IBM slips automatic tranny into Power7
Hot Chips "Civilization advances by extending the number of important operations which we can perform without thinking about them," said mathematician Alfred Lord Whitehead, in his 1911 tome, An Introduction to Mathematics . And with its Autonomic Computing  effort, IBM believes it's advancing civilization.
On Monday in Palo Alto, California, IBM gave attendees at this year's Hot Chips  conference a deep dive into three of the latest developments in its nearly decade-long effort to create computers that dynamically self-optimize.
"As good engineers we always put guardband in just to cover our tails," Power7 EnergyScale architect Michael Floyd told his Hot Chips audience — somewhat less elegantly than Lord Whitehead, whose quote introduces Autonomic Computing on Big Blue's website. Floyd was introducing one of the three autonomic features in the Power7 processor's EnergyScale  power-management system: the reduction of wasteful guardband.

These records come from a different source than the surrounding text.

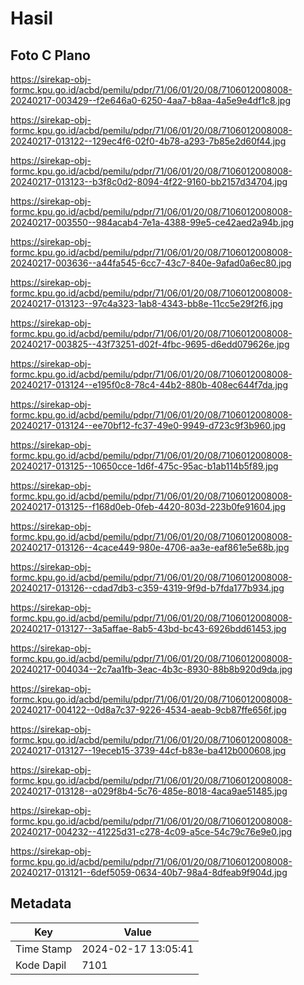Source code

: # Hasil

## Foto C Plano

https://sirekap-obj-formc.kpu.go.id/acbd/pemilu/pdpr/71/06/01/20/08/7106012008008-20240217-003429--f2e646a0-6250-4aa7-b8aa-4a5e9e4df1c8.jpg

https://sirekap-obj-formc.kpu.go.id/acbd/pemilu/pdpr/71/06/01/20/08/7106012008008-20240217-013122--129ec4f6-02f0-4b78-a293-7b85e2d60f44.jpg

https://sirekap-obj-formc.kpu.go.id/acbd/pemilu/pdpr/71/06/01/20/08/7106012008008-20240217-013123--b3f8c0d2-8094-4f22-9160-bb2157d34704.jpg

https://sirekap-obj-formc.kpu.go.id/acbd/pemilu/pdpr/71/06/01/20/08/7106012008008-20240217-003550--984acab4-7e1a-4388-99e5-ce42aed2a94b.jpg

https://sirekap-obj-formc.kpu.go.id/acbd/pemilu/pdpr/71/06/01/20/08/7106012008008-20240217-003636--a44fa545-6cc7-43c7-840e-9afad0a6ec80.jpg

https://sirekap-obj-formc.kpu.go.id/acbd/pemilu/pdpr/71/06/01/20/08/7106012008008-20240217-013123--97c4a323-1ab8-4343-bb8e-11cc5e29f2f6.jpg

https://sirekap-obj-formc.kpu.go.id/acbd/pemilu/pdpr/71/06/01/20/08/7106012008008-20240217-003825--43f73251-d02f-4fbc-9695-d6edd079626e.jpg

https://sirekap-obj-formc.kpu.go.id/acbd/pemilu/pdpr/71/06/01/20/08/7106012008008-20240217-013124--e195f0c8-78c4-44b2-880b-408ec644f7da.jpg

https://sirekap-obj-formc.kpu.go.id/acbd/pemilu/pdpr/71/06/01/20/08/7106012008008-20240217-013124--ee70bf12-fc37-49e0-9949-d723c9f3b960.jpg

https://sirekap-obj-formc.kpu.go.id/acbd/pemilu/pdpr/71/06/01/20/08/7106012008008-20240217-013125--10650cce-1d6f-475c-95ac-b1ab114b5f89.jpg

https://sirekap-obj-formc.kpu.go.id/acbd/pemilu/pdpr/71/06/01/20/08/7106012008008-20240217-013125--f168d0eb-0feb-4420-803d-223b0fe91604.jpg

https://sirekap-obj-formc.kpu.go.id/acbd/pemilu/pdpr/71/06/01/20/08/7106012008008-20240217-013126--4cace449-980e-4706-aa3e-eaf861e5e68b.jpg

https://sirekap-obj-formc.kpu.go.id/acbd/pemilu/pdpr/71/06/01/20/08/7106012008008-20240217-013126--cdad7db3-c359-4319-9f9d-b7fda177b934.jpg

https://sirekap-obj-formc.kpu.go.id/acbd/pemilu/pdpr/71/06/01/20/08/7106012008008-20240217-013127--3a5affae-8ab5-43bd-bc43-6926bdd61453.jpg

https://sirekap-obj-formc.kpu.go.id/acbd/pemilu/pdpr/71/06/01/20/08/7106012008008-20240217-004034--2c7aa1fb-3eac-4b3c-8930-88b8b920d9da.jpg

https://sirekap-obj-formc.kpu.go.id/acbd/pemilu/pdpr/71/06/01/20/08/7106012008008-20240217-004122--0d8a7c37-9226-4534-aeab-9cb87ffe656f.jpg

https://sirekap-obj-formc.kpu.go.id/acbd/pemilu/pdpr/71/06/01/20/08/7106012008008-20240217-013127--19eceb15-3739-44cf-b83e-ba412b000608.jpg

https://sirekap-obj-formc.kpu.go.id/acbd/pemilu/pdpr/71/06/01/20/08/7106012008008-20240217-013128--a029f8b4-5c76-485e-8018-4aca9ae51485.jpg

https://sirekap-obj-formc.kpu.go.id/acbd/pemilu/pdpr/71/06/01/20/08/7106012008008-20240217-004232--41225d31-c278-4c09-a5ce-54c79c76e9e0.jpg

https://sirekap-obj-formc.kpu.go.id/acbd/pemilu/pdpr/71/06/01/20/08/7106012008008-20240217-013121--6def5059-0634-40b7-98a4-8dfeab9f904d.jpg


## Metadata

| Key        | Value               |
| ---------- | ------------------- |
| Time Stamp | 2024-02-17 13:05:41 |
| Kode Dapil | 7101                |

By "guardband", Floyd was referring to the nececessary but inefficient practice of adding a smidgen of time into each clock cycle so that variabilities in, say, clock and data signals won't mess up signal-recognition timing.
Those variabilities can result from a broad range of unwelcome timing tweakers: voltage droop and power supply variabilities, thermal variabilities, processor aging, and more.
The problem with most guardband schemes is that they're static — they're built into the chip, and as such need to guard against worst-case scenarios. What IBM has added to EnergyScale for the Power7 — and which wasn't in EnergyScale for the Power6  — is a Critical Path Monitor (CPM) that performs what the company calls "circuit margin feedback" to monitor and adjust guardband in real time.
According to Floyd, the benefits of CPM-based dynamic guardbanding can be used to either boost performance or save energy. He claimed that IBM testing has shown that such a technique — all else being equal — can either allow a CPU to be overclocked by 7.3 per cent or have its power needs reduced by up to 15.8 per cent.
For you product-testing geeks out there, Floyd got these numbers from a 32-core IBM Power 750 Express Server with 64GB of memory, running SPECPower_ssj at 100 per cent load, and with the EnergyScale policy set at DPS-FP. On, and the ambient temp was 22°C.
A second autonomic feature in the Power7 EnergyScale scheme is low-activity detection (LAD), which drops processor frequency, thus saving power, when the processor has nothing better to do — for example, when running memory-bound workloads and waiting for data to arrive.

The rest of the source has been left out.